While you were busily dissecting western pop culture for parenting power relationships, I couldn't help thinking about the Walt Disney of Japan: Hayao Miyazaki. His productions usually feature a female central character who is both powerful and good, and who always ends up saving the hides of everyone, good guys and villains alike. There is also often a reconciliation between the good guys and villains, a mediation made possible only by the power of the central character.
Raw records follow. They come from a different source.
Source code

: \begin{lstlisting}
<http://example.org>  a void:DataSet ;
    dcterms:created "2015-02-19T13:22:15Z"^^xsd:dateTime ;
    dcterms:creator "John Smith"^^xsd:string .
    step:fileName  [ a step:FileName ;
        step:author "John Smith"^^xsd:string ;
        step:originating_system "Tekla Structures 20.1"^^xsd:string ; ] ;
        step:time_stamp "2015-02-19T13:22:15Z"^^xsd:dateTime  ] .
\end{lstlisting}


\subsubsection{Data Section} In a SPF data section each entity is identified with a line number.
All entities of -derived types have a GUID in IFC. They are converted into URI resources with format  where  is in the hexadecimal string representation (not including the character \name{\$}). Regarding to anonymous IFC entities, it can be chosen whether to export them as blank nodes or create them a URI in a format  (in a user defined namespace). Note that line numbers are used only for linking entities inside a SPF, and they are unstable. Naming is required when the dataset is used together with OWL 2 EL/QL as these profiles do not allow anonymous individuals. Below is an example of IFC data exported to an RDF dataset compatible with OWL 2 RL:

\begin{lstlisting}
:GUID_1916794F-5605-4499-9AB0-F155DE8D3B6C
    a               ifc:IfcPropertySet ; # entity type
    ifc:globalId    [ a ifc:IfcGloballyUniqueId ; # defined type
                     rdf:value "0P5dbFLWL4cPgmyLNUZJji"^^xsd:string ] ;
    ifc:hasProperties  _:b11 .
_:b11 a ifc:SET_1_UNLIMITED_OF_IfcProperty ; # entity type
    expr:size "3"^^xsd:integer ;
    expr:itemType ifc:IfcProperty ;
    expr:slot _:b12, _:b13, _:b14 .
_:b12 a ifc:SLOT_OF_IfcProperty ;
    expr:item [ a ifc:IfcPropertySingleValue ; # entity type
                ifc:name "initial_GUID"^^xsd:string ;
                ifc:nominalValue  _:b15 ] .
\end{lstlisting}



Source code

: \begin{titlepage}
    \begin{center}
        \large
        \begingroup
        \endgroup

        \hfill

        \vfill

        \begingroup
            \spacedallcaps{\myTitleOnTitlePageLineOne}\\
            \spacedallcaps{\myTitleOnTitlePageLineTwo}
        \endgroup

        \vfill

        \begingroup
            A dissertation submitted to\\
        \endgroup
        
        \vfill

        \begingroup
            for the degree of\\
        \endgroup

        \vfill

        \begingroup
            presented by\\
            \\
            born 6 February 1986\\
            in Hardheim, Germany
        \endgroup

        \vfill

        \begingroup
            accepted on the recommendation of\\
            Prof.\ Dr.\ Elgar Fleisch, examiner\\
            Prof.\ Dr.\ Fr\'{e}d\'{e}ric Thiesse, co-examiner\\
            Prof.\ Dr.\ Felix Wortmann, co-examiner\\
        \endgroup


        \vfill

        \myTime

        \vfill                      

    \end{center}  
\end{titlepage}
Start with 'Spirited Away' or 'My Neighbor Totoro.'

I think it's important that children learn a kind of 'soft power' that comes from empathy and cooperation, in addition to the 'hard power' of boundaries and consequence. But the question is: From whom?

--htb

vera said...

they have to learn it from the people who love them the most. if nobody loves them- then they learn whatever is strong enough to catch their attention at the moment. off topic: trying to get speech to text recognition in the schools here. the free sites are all blocked. i have to speak to the tech people. i asked for the dragon naturally speaking software that we got in the middle school from a federal grant to be used in my elementary school- i have a severely dyslexic 4th grader. i was told i can't use it for a school outside the grant. anyway, just today i found out my MAC has speech to text built in automatically:

"You don’t have to be a magician to make your Mac speak. In fact, the ability to speak text in email messages, Pages documents, PDFs, spreadsheets, and other text-based files is built in to every Mac. You turn it on in System Preferences, where you’ll find all the Text to Speech options made available to you in Mac OS X Leopard. You can read about them in the latest Pro Tip."

so that was cool. but my school uses like windows 98. have to see if those computers have it.

narrator said...

There's something great about these two comments, because htb is absolutely right, the balance is the learning and use of soft power, collaborative power, leveraged power. And a huge part of wielding soft power is knowledge.

Schools typically try to block change by claiming that change is incredibly difficult, but often it is not difficult at all, if people simply could think differently. Most of the computer-based solutions discussed elsewhere on this blog, for example, are free downloads or free web-based solutions, and most can run on old, used computers. Other "fixes" - allowing students to move between rooms by going outside, or allowing baseball caps, or allowing students to stand up in class, require nothing more than the adoption of "good manners" on the part of teachers and school administrators (that old, "do onto others" thing).

But soft power means you know that the route to simple solutions is there. So step one is always, let's get our students out of the "cone of silence" typically imposed by schools.

- Ira Socol

v said...

i would like the term 'soft power' more if the prc chinese gov't wasn't always throwing it around. the thing i like about my mac is i don't have to download anything. it's built into the system.